ASSIGNMENT
Transcribe every entry word for word.
EXERCISE INPUTS section start
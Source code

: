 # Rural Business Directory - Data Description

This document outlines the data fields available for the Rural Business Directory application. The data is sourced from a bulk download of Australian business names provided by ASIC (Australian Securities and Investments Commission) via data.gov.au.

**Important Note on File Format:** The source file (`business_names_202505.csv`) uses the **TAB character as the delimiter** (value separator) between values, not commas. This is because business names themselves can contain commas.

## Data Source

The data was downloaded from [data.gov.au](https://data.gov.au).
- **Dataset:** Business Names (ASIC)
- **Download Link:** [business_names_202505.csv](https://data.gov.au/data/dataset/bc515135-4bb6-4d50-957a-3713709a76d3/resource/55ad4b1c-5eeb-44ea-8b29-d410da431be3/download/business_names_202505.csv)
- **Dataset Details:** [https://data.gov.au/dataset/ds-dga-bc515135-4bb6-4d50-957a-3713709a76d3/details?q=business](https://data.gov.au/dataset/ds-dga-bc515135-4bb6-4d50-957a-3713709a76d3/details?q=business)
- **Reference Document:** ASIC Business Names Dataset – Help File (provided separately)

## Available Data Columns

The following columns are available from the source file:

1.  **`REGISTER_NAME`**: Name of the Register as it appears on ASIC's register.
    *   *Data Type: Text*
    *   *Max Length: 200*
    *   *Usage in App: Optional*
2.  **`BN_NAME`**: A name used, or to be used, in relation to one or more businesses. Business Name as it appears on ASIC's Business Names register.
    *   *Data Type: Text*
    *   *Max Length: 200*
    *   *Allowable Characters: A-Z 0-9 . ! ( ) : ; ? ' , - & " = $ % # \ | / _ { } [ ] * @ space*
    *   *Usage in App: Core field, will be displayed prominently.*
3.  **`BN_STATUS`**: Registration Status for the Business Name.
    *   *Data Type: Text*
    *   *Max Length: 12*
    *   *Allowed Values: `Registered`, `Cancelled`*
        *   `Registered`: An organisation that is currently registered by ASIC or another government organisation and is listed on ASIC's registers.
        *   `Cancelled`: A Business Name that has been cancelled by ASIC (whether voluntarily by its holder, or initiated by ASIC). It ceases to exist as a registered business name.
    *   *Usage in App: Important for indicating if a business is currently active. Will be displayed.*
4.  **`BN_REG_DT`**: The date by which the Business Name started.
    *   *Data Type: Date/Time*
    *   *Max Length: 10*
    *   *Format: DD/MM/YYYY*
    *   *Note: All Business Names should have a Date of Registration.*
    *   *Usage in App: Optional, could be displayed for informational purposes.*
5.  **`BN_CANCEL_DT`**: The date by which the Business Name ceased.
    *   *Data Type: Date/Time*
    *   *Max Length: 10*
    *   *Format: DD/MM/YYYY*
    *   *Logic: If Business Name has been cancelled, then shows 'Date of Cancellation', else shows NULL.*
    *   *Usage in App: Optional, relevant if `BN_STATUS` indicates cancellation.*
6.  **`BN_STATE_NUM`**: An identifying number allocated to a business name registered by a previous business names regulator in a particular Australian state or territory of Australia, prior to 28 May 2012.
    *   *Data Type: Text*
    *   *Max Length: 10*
EXERCISE INPUTS section end
EXERCISE SOLUTION
Source code

: # Rural Business Directory - Data Description

This document outlines the data fields available for the Rural Business Directory application. The data is sourced from a bulk download of Australian business names provided by ASIC (Australian Securities and Investments Commission) via data.gov.au.

**Important Note on File Format:** The source file (`business_names_202505.csv`) uses the **TAB character as the delimiter** (value separator) between values, not commas. This is because business names themselves can contain commas.

## Data Source

The data was downloaded from [data.gov.au](https://data.gov.au).
- **Dataset:** Business Names (ASIC)
- **Download Link:** [business_names_202505.csv](https://data.gov.au/data/dataset/bc515135-4bb6-4d50-957a-3713709a76d3/resource/55ad4b1c-5eeb-44ea-8b29-d410da431be3/download/business_names_202505.csv)
- **Dataset Details:** [https://data.gov.au/dataset/ds-dga-bc515135-4bb6-4d50-957a-3713709a76d3/details?q=business](https://data.gov.au/dataset/ds-dga-bc515135-4bb6-4d50-957a-3713709a76d3/details?q=business)
- **Reference Document:** ASIC Business Names Dataset – Help File (provided separately)

## Available Data Columns

The following columns are available from the source file:

1.  **`REGISTER_NAME`**: Name of the Register as it appears on ASIC's register.
    *   *Data Type: Text*
    *   *Max Length: 200*
    *   *Usage in App: Optional*
2.  **`BN_NAME`**: A name used, or to be used, in relation to one or more businesses. Business Name as it appears on ASIC's Business Names register.
    *   *Data Type: Text*
    *   *Max Length: 200*
    *   *Allowable Characters: A-Z 0-9 . ! ( ) : ; ? ' , - & " = $ % # \ | / _ { } [ ] * @ space*
    *   *Usage in App: Core field, will be displayed prominently.*
3.  **`BN_STATUS`**: Registration Status for the Business Name.
    *   *Data Type: Text*
    *   *Max Length: 12*
    *   *Allowed Values: `Registered`, `Cancelled`*
        *   `Registered`: An organisation that is currently registered by ASIC or another government organisation and is listed on ASIC's registers.
        *   `Cancelled`: A Business Name that has been cancelled by ASIC (whether voluntarily by its holder, or initiated by ASIC). It ceases to exist as a registered business name.
    *   *Usage in App: Important for indicating if a business is currently active. Will be displayed.*
4.  **`BN_REG_DT`**: The date by which the Business Name started.
    *   *Data Type: Date/Time*
    *   *Max Length: 10*
    *   *Format: DD/MM/YYYY*
    *   *Note: All Business Names should have a Date of Registration.*
    *   *Usage in App: Optional, could be displayed for informational purposes.*
5.  **`BN_CANCEL_DT`**: The date by which the Business Name ceased.
    *   *Data Type: Date/Time*
    *   *Max Length: 10*
    *   *Format: DD/MM/YYYY*
    *   *Logic: If Business Name has been cancelled, then shows 'Date of Cancellation', else shows NULL.*
    *   *Usage in App: Optional, relevant if `BN_STATUS` indicates cancellation.*
6.  **`BN_STATE_NUM`**: An identifying number allocated to a business name registered by a previous business names regulator in a particular Australian state or territory of Australia, prior to 28 May 2012.
    *   *Data Type: Text*
    *   *Max Length: 10*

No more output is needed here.